店の一番奥で、その存在感をビシバシと主張している、暗闇に光るあのジュークボックス。コイツもこの店の不思議な時間の流れを創りあげている大きな要因だ。
ムードを盛り上げるために、ただ置かれて光を放っているだけの存在ではない。
近づいてよく見てみると、コイツは紛れもなく、現役に音を放てる役割を担っている。
ムードを出すために置かれているだけでなく、ジュークボックスとしての本来の役割である、
最高の音楽で雰囲気を作りあげるという、
当たり前すぎる程の役割を、まだ現役としてこなせる本物の光を持っている。
ややもすれば、その役割を果たすだけなら、現代なら当たり前の他の術がいくらでもあるはずなのに、この時勢になってもコイツが現役を続けていられるということは、徒ならぬこだわり追求の姿があるからこそだろう。
100円玉を入れて、ダイヤルでページを捲り、ご機嫌でお気に入りの曲を見つけて3ケタの番号を押す。
まだウブな心を持っていた時代に、アメリカ映画を観て感動を覚えた少年に戻ったかのような全身の衝撃が、音楽ではなくコイツがレコードを探し当て、針をそっと乗せる微かな音で湧き起ってくる。
ん!?なんだと…。
まさか、あっちのヤツもそうなのか?
蓄音機にの大きなシルエットに目を奪われて気が向かなかったが、実はあそこにいるヤツも現役で役割を果たしている、この店の時間のトリックスターなのかも知れない。

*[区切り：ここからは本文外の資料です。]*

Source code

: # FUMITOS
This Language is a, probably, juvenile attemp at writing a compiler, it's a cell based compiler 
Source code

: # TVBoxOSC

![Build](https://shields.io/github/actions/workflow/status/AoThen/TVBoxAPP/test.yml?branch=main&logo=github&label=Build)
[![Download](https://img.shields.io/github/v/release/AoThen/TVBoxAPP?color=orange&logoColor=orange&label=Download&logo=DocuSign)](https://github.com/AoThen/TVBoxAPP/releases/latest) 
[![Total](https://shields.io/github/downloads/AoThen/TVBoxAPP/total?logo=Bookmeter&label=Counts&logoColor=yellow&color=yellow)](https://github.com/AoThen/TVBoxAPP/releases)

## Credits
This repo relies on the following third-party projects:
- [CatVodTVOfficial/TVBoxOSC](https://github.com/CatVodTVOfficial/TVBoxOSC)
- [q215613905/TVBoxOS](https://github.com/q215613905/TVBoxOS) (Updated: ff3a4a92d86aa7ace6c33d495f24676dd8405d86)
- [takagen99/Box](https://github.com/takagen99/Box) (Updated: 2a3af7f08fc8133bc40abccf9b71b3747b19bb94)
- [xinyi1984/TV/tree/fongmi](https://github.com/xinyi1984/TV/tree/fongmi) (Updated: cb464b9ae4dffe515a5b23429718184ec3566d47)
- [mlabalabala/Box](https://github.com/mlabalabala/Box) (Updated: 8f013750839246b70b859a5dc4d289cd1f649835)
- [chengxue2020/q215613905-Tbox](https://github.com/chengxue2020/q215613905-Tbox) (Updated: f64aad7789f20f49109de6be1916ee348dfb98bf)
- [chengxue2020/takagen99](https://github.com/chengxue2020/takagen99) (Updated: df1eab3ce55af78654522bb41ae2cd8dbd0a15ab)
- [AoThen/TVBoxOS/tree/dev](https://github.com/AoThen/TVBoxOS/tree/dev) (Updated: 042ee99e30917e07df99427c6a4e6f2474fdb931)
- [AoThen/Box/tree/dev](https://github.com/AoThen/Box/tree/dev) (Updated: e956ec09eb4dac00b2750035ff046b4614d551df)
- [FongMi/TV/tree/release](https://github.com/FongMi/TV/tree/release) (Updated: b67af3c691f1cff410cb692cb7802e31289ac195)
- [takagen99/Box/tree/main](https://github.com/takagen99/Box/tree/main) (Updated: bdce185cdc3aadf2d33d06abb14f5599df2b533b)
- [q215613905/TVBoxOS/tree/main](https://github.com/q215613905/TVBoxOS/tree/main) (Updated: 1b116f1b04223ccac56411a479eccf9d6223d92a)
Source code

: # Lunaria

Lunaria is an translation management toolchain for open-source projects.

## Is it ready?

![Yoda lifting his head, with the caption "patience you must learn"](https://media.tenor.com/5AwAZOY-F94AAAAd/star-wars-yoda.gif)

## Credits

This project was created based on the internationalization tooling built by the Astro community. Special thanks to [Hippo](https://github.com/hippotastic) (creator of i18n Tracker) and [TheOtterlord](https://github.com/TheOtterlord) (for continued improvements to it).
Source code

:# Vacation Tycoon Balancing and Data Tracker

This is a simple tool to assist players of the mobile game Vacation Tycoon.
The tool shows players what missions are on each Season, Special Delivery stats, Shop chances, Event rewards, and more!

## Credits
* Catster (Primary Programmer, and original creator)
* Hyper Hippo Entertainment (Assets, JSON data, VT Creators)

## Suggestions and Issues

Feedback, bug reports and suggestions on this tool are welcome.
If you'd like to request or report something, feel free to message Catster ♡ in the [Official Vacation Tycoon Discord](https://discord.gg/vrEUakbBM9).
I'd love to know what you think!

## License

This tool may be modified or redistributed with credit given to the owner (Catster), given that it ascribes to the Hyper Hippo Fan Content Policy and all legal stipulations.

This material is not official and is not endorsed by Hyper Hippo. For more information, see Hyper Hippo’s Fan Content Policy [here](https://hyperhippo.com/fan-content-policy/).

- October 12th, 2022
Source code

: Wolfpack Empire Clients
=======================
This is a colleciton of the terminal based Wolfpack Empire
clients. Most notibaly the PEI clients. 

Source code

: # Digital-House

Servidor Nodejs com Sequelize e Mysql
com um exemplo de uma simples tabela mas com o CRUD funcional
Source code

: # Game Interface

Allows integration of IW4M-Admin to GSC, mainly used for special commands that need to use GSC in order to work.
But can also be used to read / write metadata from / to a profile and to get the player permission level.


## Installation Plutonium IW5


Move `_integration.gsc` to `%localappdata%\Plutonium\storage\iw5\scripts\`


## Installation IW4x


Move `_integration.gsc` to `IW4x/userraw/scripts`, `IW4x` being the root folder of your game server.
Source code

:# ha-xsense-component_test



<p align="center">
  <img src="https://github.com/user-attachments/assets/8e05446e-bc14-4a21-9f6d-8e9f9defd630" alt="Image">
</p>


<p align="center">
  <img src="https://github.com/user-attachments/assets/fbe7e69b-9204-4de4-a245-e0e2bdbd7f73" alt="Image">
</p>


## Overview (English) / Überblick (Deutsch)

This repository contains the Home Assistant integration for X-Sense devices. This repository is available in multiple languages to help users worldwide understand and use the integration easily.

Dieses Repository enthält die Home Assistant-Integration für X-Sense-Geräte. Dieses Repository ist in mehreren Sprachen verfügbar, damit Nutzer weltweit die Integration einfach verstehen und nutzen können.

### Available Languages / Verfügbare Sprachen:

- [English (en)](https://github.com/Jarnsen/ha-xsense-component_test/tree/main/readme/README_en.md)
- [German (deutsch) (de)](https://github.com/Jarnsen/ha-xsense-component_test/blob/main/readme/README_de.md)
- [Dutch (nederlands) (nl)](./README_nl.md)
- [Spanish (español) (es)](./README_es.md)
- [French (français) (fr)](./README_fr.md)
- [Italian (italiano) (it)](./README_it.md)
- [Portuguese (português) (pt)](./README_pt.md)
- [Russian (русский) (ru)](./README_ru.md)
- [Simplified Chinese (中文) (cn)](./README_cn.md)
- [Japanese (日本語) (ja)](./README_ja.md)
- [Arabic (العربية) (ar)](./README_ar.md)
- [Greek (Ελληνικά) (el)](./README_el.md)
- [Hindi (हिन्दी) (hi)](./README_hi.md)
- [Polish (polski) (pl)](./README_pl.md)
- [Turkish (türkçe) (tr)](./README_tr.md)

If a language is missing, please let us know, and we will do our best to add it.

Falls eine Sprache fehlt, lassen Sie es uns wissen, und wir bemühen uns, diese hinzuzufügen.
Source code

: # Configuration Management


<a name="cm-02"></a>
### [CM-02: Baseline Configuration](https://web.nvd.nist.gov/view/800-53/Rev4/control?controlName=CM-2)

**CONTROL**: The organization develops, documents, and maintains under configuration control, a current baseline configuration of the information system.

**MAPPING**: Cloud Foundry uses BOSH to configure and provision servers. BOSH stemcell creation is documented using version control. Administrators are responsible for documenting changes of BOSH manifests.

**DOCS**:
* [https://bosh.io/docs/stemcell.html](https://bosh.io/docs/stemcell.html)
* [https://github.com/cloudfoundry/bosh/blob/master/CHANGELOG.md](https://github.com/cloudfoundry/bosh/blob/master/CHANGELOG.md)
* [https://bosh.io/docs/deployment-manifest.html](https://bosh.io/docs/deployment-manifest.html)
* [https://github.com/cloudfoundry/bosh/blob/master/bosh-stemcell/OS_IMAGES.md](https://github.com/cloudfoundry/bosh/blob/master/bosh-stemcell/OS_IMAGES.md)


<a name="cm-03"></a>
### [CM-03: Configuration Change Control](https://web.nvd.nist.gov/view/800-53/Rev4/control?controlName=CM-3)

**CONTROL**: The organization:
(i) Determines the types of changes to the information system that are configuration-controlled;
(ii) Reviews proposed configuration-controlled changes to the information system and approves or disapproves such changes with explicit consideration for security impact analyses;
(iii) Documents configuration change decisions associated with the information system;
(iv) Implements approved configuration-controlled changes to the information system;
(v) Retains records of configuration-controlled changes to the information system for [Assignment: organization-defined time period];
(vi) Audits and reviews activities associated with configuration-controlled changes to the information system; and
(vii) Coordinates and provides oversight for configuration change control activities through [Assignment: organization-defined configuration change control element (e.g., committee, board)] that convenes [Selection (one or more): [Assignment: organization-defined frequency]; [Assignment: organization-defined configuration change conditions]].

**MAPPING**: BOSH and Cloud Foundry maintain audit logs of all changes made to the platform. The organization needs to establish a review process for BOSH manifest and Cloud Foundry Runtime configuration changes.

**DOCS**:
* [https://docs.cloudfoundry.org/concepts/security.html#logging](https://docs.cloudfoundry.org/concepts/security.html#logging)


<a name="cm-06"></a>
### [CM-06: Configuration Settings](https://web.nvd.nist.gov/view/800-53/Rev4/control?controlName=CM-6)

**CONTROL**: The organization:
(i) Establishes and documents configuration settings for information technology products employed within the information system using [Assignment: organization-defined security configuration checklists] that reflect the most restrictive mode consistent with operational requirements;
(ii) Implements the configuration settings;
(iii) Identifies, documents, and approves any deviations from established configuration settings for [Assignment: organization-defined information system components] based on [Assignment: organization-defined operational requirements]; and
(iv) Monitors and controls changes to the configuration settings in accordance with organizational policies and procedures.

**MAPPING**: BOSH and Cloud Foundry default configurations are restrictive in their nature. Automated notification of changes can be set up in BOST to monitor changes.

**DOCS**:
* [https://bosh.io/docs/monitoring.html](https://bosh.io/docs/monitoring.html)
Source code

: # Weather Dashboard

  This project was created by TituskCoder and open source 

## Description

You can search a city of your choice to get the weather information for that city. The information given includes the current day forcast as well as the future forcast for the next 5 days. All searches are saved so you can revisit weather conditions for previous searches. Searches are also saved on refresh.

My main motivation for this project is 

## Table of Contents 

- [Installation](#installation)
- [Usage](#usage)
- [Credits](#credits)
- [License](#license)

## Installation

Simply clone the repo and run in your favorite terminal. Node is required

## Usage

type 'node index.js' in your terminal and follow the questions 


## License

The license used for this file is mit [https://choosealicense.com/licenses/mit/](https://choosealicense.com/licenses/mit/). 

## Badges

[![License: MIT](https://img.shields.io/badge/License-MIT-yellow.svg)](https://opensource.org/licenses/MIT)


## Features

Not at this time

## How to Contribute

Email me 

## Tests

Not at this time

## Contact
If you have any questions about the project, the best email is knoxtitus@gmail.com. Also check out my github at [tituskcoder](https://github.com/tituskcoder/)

ジュークなヤツとは違い、恥じらうように仄かに光る明かり。その姿だけで紛れもなくわかる真空管アンプ。
まさか、本当にコイツも現役だというのか?
ただでさえレコード盤の古さの中に温かみを感じる音質が、コイツを通すとさらに厚さと膨らみを増し、足の先から入り込んだと思えば、脳天から安堵のため息となって出て行ってしまう。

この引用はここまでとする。